§ **RECORD EXTRACTS**:
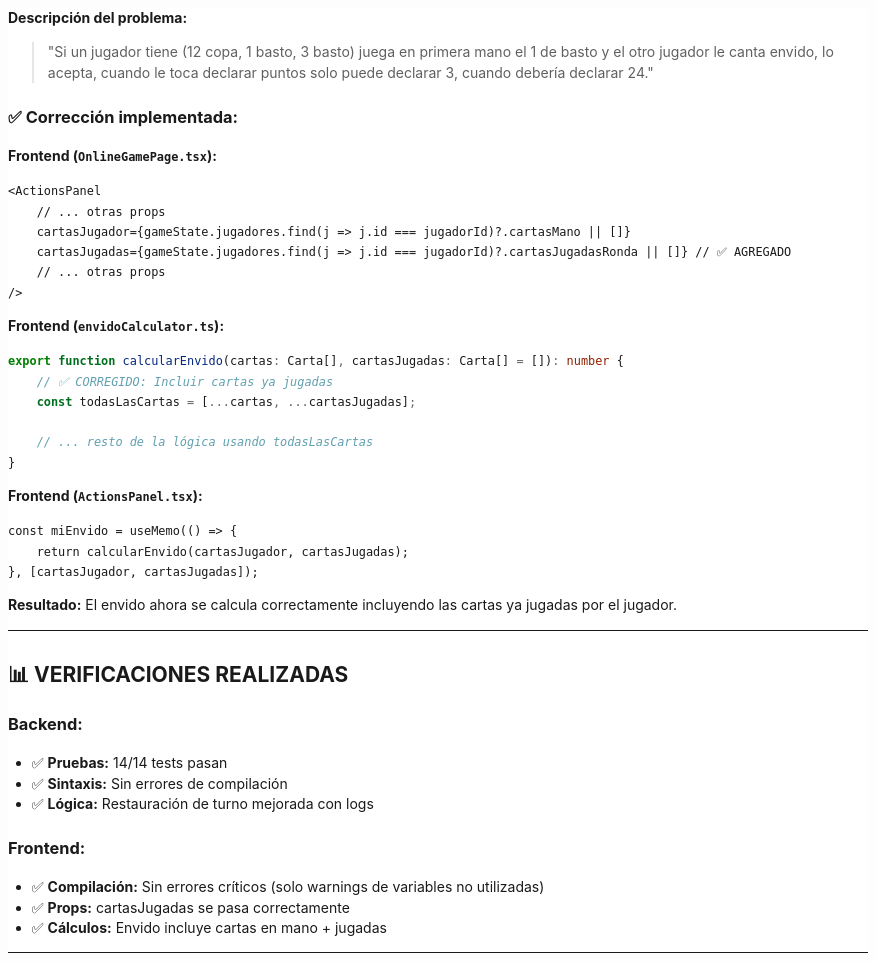 **Descripción del problema:**
> "Si un jugador tiene (12 copa, 1 basto, 3 basto) juega en primera mano el 1 de basto y el otro jugador le canta envido, lo acepta, cuando le toca declarar puntos solo puede declarar 3, cuando debería declarar 24."

### ✅ **Corrección implementada:**

**Frontend (`OnlineGamePage.tsx`):**
```tsx
<ActionsPanel
    // ... otras props
    cartasJugador={gameState.jugadores.find(j => j.id === jugadorId)?.cartasMano || []}
    cartasJugadas={gameState.jugadores.find(j => j.id === jugadorId)?.cartasJugadasRonda || []} // ✅ AGREGADO
    // ... otras props
/>
```

**Frontend (`envidoCalculator.ts`):**
```typescript
export function calcularEnvido(cartas: Carta[], cartasJugadas: Carta[] = []): number {
    // ✅ CORREGIDO: Incluir cartas ya jugadas
    const todasLasCartas = [...cartas, ...cartasJugadas];
    
    // ... resto de la lógica usando todasLasCartas
}
```

**Frontend (`ActionsPanel.tsx`):**
```tsx
const miEnvido = useMemo(() => {
    return calcularEnvido(cartasJugador, cartasJugadas);
}, [cartasJugador, cartasJugadas]);
```

**Resultado:** El envido ahora se calcula correctamente incluyendo las cartas ya jugadas por el jugador.

---

## 📊 **VERIFICACIONES REALIZADAS**

### Backend:
- ✅ **Pruebas:** 14/14 tests pasan
- ✅ **Sintaxis:** Sin errores de compilación
- ✅ **Lógica:** Restauración de turno mejorada con logs

### Frontend:
- ✅ **Compilación:** Sin errores críticos (solo warnings de variables no utilizadas)
- ✅ **Props:** cartasJugadas se pasa correctamente
- ✅ **Cálculos:** Envido incluye cartas en mano + jugadas

---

§ **WORK ITEM**: Say how many lines above contain "ActionsPanel", and give no words besides the number.

§ **ANSWER TO THE EXERCISE**: 2